While BP plc CEO Bob Dudley’s “Lower for longer” mantra was the first dictum about how the industry needed to operate, it has taken years for that view to become ingrained in the DNA of energy company managers.  “Living within cash flow” and “capital discipline” are popular themes for E&P management presentations to investors, although the phrases have yet to ease the negative investment sentiment that has embraced energy stocks like a dense fog.  Figuring out how to navigate through this fog, in a way that will please shareholders and boost share prices, while still meeting the needs of customers, is the challenge Le Peuch, and his fellow energy company CEOs, addressed at the New York energy investment conflab. 

The oil Majors are implementing their new strategies.  Almost every one of them has announced the sale of core assets – ranging from properties in Alaska to those in the North Sea.  These are assets that previously were the core of company strategies for decades.  As historically happens, producing assets move into the hands of smaller, more nimble companies with lower overheads, suggesting the fields will be revitalized before ultimately ending their production lives.  These asset sales may lead to more oilfield activity.  A good thing for the industry. 

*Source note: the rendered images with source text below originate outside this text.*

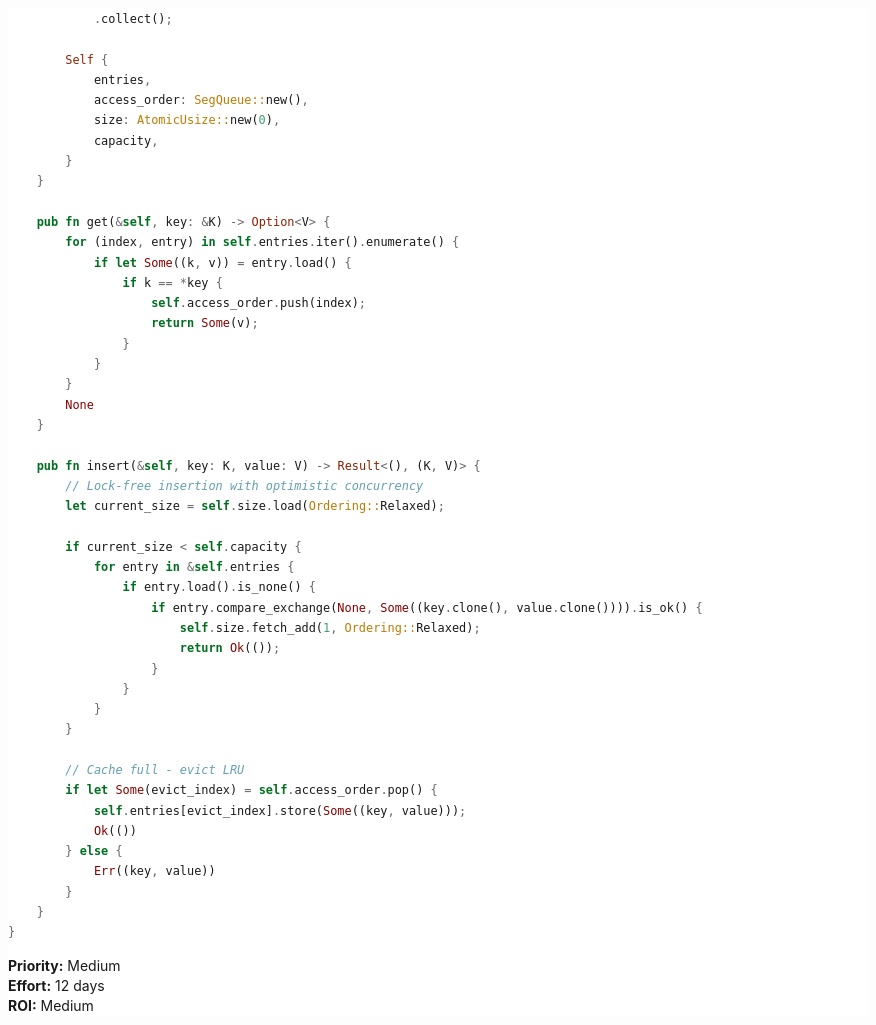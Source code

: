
 ```rust
            .collect();
        
        Self {
            entries,
            access_order: SegQueue::new(),
            size: AtomicUsize::new(0),
            capacity,
        }
    }
    
    pub fn get(&self, key: &K) -> Option<V> {
        for (index, entry) in self.entries.iter().enumerate() {
            if let Some((k, v)) = entry.load() {
                if k == *key {
                    self.access_order.push(index);
                    return Some(v);
                }
            }
        }
        None
    }
    
    pub fn insert(&self, key: K, value: V) -> Result<(), (K, V)> {
        // Lock-free insertion with optimistic concurrency
        let current_size = self.size.load(Ordering::Relaxed);
        
        if current_size < self.capacity {
            for entry in &self.entries {
                if entry.load().is_none() {
                    if entry.compare_exchange(None, Some((key.clone(), value.clone()))).is_ok() {
                        self.size.fetch_add(1, Ordering::Relaxed);
                        return Ok(());
                    }
                }
            }
        }
        
        // Cache full - evict LRU
        if let Some(evict_index) = self.access_order.pop() {
            self.entries[evict_index].store(Some((key, value)));
            Ok(())
        } else {
            Err((key, value))
        }
    }
}
```

**Priority:** Medium  
**Effort:** 12 days  
**ROI:** Medium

The money raised from these sales is targeted for increased shale activity and selective international and offshore projects.  The overarching philosophy governing the sales and reinvestments remains avoiding overspending – the historical tendency of energy managers.  Now, they must generate free cash flows, and, importantly, return a portion to shareholders, while also deleveraging balance sheets. 

For service companies, the moves by their customers are also forcing strategy adjustments, which means exiting unprofitable businesses, investing in new technologies, and determining how to deliver improved efficiencies for customers.  Digital technologies and their application to the processes that are core to the operations of the oil and gas business will receive greater investment and management focus.  As a result, managers will resize their North American operations as customers are likely to more strictly control their capital spending and drilling activity.  Any changes in spending and drilling will have to await a sustained higher oil price following the weekend’s developments, and that may only begin to impact the business in 2020,  In the interim, downsizing business lines is not good news for the workforces of service companies, but it reflects the reality of changes that must occur for the companies to earn higher returns and meet the demands of shareholders.  Never forget that managers earn a substantial amount of their compensation from stock options and restricted shares, meaning that they are highly sensitive to share prices.